Он был маленький в то время. Возглавлял его Данюша – Даниэль Д*Армани, Джоев брат, но веры ему, как и всем прочим, особой не было, так что оказалось, что моя должность – это служить буфером между сложноуправляемой вольницей и суровым начальством. Кроме того, начальство справедливо предполагало, что уж точно проще руководить сопливой девчонкой, чем бандой головорезов, поэтому очень быстро получилось, вопреки расхожей практике, что на летучки, планерки и разборы полетов ходила я. С моими подопечными меня, собственно, свела именно Джой, за некоторое время до создания ЦКС.

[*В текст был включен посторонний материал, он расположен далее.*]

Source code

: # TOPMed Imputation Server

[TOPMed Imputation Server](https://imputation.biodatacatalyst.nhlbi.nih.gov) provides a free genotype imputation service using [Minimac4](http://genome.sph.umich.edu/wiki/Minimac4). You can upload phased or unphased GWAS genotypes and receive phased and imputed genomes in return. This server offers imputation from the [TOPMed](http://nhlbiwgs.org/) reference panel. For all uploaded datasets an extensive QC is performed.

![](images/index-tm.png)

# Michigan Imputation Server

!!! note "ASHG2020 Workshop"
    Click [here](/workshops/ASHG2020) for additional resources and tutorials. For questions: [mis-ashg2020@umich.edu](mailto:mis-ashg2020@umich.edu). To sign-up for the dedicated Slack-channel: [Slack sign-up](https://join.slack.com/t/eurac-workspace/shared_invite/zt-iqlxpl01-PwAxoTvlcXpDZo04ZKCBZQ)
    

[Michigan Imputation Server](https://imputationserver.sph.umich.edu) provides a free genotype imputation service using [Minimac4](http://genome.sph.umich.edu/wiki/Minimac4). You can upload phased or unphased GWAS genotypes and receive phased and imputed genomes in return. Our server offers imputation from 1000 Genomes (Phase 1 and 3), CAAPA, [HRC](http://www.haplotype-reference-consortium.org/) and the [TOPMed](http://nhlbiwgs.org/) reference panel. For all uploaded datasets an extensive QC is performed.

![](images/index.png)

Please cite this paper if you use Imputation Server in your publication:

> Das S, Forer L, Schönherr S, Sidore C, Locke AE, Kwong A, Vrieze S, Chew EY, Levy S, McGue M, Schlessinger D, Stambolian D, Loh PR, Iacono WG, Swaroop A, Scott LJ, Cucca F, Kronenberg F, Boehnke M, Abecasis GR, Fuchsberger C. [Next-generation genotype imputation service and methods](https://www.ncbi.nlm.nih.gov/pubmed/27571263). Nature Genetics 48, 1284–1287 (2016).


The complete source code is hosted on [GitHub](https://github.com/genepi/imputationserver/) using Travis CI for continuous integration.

Со Стивом и Кристофером Джой познакомилась в Дэлгэрхэте, Невада прекрасно помнил меня по его любимой блинной в Златуве, со Станиславом я работала в одной Компанелльской газете, и так далее. То есть, все сплошняком спутники бедовой юности. Юность свою мы с Джой провели хоть и бесславно, но бурно; зарекомендовали себя безнадежно порядочными и имманентно не способными на подлость; кроме того, я с детства болталась среди взрослых и очень рано научилась воспринимать окружающий мир как данность, без истерики, и решать проблемы не так, как хочется, а как будет лучше для всех. Попав в отдел секретарем-референтом, и выяснив, кто, собственно, находится нынче под моей защитой, я немедленно забоялась, что с дураками мои продвинутые друзья никак не уживутся, а неприятностей они уже и так хлебнули, и им не понравилось. Подопечных своих я нежно любила, очень скоро нас связала настоящая крепкая дружба; стиль общения сложился демократический, и битые волчары очень старались меня не затоптать в спешке, просто из жалости, и даже не отказывались выслушивать. Отношения же подчиненных с начальством оформились окончательно где-то через месяц. Месяц все толклись, как мошка у лампочки, создавая больше проблем, чем все враги вместе взятые.
По счастью, Даниэль питал ко мне некоторую слабость, и в обиду не давал, тем более, что общение с начальством полагал, до поры до времени, ниже своего достоинства. Так что поначалу всё как-то удачно сложилось, просто удивительно.
Трактир был забыт.
…Откуда ж мне было знать, что судьба наша уже обустраивалась, уже пристраивалась в засаде, расчехляя снайперскую винтовку…
Итак, я начала новую жизнь: закрепилась в ЦКС, постриглась, и купила дом. Это был пленительный особнячок на улице Гро-Кайю, - не то чтобы большой, но двухэтажный, с мезонином, застекленной полуротондой и огромным очагом в гостиной. Дом был, конечно же, большеват для меня, и по архитектуре скорее уродлив, но я в него просто влюбилась с первого взгляда, - в небольшой садик, заросший крапивой и ветлами, с короткой каменной, озерного камня дорожкой от калитки к дому. Ветхое крыльцо с громогласным жестяным навесом над ступенями я вскоре прозвала Россинантом: оно шаталось, кренилось, и не рушилось окончательно только по врожденному мужеству, или из каких-то совсем уж высоких соображений.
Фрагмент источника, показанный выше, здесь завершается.